Problem statement:
Could you show all lines in the entries below that contain the string "products"?

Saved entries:
= = = =

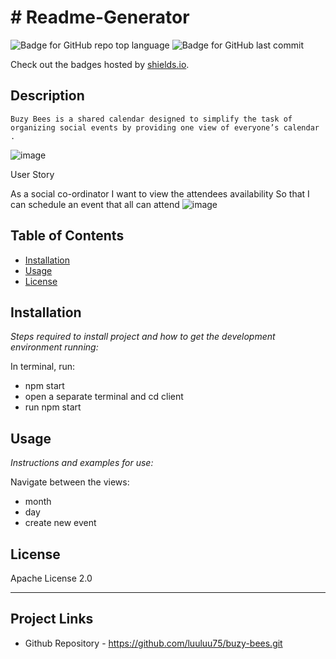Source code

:# # Readme-Generator
   ![Badge for GitHub repo top language](https://img.shields.io/github/languages/top/luuluu75/buzy-bees?style=flat&logo=appveyor) ![Badge for GitHub last commit](https://img.shields.io/github/last-commit/luuluu75/buzy-bees?style=flat&logo=appveyor)
   
   Check out the badges hosted by [shields.io](https://shields.io/).
   
   
   ## Description 
    Buzy Bees is a shared calendar designed to simplify the task of organizing social events by providing one view of everyone’s calendar .
![image](https://user-images.githubusercontent.com/74235830/119109429-807b6b00-ba64-11eb-807a-3689bd39db11.png)
 
   User Story
   
   As a social co-ordinator
   I want to view the attendees availability
   So that I can schedule an event that all can attend
![image](https://user-images.githubusercontent.com/74235830/119109263-60e44280-ba64-11eb-983f-cc7992744d52.png)

   ## Table of Contents
   * [Installation](#installation)
   * [Usage](#usage)
   * [License](#license)
   
   ## Installation
   
   *Steps required to install project and how to get the development environment running:*
   
   In terminal, run:
   * npm start
   * open a separate terminal and cd client
   * run npm start
    
   
   ## Usage 
   
   *Instructions and examples for use:*
   
   Navigate between the views:
   * month
   * day
   * create new event
   
   ## License
   
   Apache License 2.0
   
   ---

   ## Project Links

   * Github Repository - https://github.com/luuluu75/buzy-bees.git
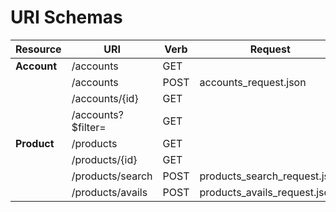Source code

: # URI Schemas

| Resource | URI | Verb | Request | Response |
|-------------|--------------------|------|------------------------------|------------------------------------|
| **Account** | /accounts          | GET  |                              | accounts_collection_response.json |
|             | /accounts          | POST | accounts_request.json        | accounts_response.json |
|             | /accounts/{id}     | GET  |                              | accounts_response.json |
|             | /accounts?$filter= | GET  |                              | accounts_collection_response.json|
| **Product** | /products          | GET  |                              | products_collection_response.json |
|             | /products/{id}     | GET  |                              | products_response.json |
|             | /products/search   | POST | products_search_request.json | products_collection_response.json |
|             | /products/avails   | POST | products_avails_request.json | products_avails_collection_response |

= = = =

Result of this task:
| **Product** | /products          | GET  |                              | products_collection_response.json |
|             | /products/{id}     | GET  |                              | products_response.json |
|             | /products/search   | POST | products_search_request.json | products_collection_response.json |
|             | /products/avails   | POST | products_avails_request.json | products_avails_collection_response |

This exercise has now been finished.